- [Records provided]:
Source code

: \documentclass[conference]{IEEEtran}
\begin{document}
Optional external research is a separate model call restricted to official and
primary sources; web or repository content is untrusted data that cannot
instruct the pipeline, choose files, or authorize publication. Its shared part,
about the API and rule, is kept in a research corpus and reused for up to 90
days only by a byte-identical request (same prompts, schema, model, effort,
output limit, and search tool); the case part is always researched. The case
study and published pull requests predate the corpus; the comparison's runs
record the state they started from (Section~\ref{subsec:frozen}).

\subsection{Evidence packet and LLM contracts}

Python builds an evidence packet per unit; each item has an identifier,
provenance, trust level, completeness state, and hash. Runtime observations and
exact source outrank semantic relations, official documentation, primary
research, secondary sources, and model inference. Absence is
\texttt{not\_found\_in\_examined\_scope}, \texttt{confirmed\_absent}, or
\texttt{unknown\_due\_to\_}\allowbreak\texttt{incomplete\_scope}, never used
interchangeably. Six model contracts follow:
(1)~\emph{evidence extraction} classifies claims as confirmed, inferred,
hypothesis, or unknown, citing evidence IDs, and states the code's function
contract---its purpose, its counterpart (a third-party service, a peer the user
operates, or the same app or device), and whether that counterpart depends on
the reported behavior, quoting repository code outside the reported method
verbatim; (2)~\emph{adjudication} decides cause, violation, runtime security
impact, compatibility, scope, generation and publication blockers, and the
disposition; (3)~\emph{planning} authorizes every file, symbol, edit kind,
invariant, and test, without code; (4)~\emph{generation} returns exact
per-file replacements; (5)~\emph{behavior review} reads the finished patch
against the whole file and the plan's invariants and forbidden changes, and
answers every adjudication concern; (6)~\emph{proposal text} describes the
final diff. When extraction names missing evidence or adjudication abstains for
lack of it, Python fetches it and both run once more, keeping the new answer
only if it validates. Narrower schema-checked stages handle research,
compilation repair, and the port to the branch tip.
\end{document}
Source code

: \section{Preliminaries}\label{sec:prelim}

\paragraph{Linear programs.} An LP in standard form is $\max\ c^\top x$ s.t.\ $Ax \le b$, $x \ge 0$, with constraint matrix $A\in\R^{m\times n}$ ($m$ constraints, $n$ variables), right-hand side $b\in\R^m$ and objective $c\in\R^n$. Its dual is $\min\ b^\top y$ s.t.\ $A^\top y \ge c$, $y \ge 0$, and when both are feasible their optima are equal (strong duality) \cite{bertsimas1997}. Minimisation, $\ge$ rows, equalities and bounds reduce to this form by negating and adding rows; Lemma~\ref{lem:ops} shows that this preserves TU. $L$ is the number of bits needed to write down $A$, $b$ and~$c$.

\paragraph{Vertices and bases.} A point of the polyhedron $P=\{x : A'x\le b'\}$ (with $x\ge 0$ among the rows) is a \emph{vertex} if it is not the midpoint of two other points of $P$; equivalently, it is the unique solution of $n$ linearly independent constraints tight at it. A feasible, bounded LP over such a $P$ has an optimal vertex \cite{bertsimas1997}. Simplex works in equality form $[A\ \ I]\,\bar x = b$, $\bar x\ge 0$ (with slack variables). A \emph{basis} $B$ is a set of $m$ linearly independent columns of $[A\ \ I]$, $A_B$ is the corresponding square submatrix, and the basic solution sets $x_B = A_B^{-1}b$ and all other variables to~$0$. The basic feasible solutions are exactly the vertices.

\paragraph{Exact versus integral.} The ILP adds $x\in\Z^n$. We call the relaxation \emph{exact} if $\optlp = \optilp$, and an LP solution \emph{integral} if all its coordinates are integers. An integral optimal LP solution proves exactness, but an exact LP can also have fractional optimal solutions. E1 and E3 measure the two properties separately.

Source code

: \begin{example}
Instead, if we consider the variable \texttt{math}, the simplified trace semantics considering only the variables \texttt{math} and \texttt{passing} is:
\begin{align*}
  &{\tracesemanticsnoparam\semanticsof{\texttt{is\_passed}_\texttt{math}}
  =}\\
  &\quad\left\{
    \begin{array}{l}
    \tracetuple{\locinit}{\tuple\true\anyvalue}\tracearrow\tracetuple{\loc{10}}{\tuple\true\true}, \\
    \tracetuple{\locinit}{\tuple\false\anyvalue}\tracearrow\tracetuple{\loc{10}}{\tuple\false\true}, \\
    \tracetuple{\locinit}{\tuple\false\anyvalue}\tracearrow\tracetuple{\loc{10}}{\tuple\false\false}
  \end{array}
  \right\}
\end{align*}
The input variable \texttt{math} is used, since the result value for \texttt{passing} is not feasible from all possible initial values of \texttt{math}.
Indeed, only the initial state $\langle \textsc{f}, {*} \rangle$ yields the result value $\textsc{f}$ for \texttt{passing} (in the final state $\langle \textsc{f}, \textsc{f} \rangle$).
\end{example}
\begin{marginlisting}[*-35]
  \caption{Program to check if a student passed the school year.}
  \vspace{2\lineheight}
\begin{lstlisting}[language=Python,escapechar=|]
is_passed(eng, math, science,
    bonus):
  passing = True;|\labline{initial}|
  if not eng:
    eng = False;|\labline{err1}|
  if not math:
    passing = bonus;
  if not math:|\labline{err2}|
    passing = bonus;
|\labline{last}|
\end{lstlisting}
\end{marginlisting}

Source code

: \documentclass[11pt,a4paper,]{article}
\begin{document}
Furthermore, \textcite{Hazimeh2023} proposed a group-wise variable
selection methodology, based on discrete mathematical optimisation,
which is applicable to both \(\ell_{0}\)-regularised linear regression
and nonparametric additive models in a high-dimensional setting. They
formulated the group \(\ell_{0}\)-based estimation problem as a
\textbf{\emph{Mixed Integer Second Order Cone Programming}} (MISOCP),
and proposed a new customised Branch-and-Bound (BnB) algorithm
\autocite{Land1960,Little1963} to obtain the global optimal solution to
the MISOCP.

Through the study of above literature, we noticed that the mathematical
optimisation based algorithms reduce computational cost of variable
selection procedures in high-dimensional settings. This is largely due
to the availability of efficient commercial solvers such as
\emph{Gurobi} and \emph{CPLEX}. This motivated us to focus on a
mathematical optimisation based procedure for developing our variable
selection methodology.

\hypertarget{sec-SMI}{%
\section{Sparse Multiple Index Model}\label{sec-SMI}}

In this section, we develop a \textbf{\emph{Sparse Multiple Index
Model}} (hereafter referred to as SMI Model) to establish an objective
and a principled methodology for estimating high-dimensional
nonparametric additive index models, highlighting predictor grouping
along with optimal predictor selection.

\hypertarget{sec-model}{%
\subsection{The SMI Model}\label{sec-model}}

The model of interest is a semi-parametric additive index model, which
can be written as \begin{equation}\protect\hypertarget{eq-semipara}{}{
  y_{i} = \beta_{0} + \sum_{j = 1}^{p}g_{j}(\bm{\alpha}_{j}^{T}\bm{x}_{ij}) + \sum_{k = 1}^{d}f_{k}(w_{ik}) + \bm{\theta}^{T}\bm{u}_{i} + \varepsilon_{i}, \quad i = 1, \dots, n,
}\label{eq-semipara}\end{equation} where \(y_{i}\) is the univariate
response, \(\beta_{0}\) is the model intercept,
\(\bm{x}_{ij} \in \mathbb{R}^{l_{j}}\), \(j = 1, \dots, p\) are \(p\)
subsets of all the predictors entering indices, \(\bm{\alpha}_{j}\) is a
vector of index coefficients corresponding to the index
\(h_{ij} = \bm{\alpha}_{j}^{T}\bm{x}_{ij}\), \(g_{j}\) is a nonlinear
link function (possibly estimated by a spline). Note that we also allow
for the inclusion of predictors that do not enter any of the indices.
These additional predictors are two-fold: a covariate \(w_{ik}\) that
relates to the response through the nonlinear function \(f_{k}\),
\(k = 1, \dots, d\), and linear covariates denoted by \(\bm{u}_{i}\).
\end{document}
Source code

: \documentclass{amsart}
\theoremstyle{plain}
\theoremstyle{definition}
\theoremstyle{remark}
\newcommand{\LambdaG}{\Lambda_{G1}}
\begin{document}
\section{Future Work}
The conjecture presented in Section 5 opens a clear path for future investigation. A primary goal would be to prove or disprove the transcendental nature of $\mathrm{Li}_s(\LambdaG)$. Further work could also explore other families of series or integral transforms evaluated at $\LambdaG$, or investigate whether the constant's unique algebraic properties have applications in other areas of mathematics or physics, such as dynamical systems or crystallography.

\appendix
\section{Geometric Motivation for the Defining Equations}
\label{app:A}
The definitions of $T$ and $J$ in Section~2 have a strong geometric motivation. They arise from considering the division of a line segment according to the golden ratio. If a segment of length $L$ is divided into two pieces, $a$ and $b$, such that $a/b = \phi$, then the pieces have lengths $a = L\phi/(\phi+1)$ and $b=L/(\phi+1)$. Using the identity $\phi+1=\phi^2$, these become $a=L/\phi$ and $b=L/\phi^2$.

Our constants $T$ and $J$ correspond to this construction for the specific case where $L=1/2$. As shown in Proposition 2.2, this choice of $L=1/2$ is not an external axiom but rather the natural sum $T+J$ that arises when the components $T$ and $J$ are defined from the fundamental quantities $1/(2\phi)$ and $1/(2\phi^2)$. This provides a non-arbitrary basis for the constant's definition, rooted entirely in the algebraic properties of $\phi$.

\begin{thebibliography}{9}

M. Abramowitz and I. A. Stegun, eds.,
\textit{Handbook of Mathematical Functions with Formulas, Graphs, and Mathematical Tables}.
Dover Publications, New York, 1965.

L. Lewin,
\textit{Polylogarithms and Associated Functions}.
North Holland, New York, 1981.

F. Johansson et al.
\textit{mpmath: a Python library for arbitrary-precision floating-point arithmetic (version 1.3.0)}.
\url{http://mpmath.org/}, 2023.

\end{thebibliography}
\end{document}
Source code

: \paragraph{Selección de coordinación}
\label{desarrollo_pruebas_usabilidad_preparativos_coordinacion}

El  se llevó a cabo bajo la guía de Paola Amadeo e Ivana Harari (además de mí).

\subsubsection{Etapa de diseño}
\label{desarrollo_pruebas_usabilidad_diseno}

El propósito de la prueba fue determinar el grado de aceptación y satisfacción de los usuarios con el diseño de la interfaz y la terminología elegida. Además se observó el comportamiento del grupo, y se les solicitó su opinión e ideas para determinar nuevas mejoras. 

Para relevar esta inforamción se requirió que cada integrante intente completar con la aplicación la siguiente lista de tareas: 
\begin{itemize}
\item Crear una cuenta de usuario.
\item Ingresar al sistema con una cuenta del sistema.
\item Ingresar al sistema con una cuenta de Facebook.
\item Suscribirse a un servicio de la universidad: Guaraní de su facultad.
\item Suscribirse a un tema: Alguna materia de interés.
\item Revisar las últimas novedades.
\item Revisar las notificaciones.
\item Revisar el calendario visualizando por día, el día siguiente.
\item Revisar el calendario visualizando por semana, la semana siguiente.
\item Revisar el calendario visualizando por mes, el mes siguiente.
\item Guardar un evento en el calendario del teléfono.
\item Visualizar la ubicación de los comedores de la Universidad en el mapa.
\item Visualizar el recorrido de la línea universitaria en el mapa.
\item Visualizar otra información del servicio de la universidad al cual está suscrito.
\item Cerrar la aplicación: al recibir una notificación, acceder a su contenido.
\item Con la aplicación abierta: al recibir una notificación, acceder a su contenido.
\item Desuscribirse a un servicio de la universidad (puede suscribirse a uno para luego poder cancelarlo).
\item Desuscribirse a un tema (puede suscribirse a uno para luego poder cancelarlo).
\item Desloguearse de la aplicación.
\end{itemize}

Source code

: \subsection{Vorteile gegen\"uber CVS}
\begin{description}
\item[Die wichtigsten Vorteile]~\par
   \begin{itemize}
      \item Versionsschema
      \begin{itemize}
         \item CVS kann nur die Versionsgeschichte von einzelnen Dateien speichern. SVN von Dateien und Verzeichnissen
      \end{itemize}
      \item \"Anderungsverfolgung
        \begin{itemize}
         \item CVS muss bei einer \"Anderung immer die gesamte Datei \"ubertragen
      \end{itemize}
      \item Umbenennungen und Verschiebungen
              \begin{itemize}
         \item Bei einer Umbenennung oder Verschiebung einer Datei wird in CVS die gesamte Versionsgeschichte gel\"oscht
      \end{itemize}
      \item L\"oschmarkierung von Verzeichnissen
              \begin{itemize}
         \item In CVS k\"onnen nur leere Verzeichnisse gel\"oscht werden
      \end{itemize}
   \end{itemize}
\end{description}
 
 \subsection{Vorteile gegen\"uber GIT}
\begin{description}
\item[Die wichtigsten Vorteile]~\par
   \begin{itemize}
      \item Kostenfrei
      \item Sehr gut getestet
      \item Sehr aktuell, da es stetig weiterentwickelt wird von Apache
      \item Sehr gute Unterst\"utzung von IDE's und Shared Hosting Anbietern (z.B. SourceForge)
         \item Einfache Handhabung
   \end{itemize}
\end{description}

- [Work task]:
The task calls for every line of the material that contains the string "dots".

- [Task solution]:
  y_{i} = \beta_{0} + \sum_{j = 1}^{p}g_{j}(\bm{\alpha}_{j}^{T}\bm{x}_{ij}) + \sum_{k = 1}^{d}f_{k}(w_{ik}) + \bm{\theta}^{T}\bm{u}_{i} + \varepsilon_{i}, \quad i = 1, \dots, n,
\(\bm{x}_{ij} \in \mathbb{R}^{l_{j}}\), \(j = 1, \dots, p\) are \(p\)
\(k = 1, \dots, d\), and linear covariates denoted by \(\bm{u}_{i}\).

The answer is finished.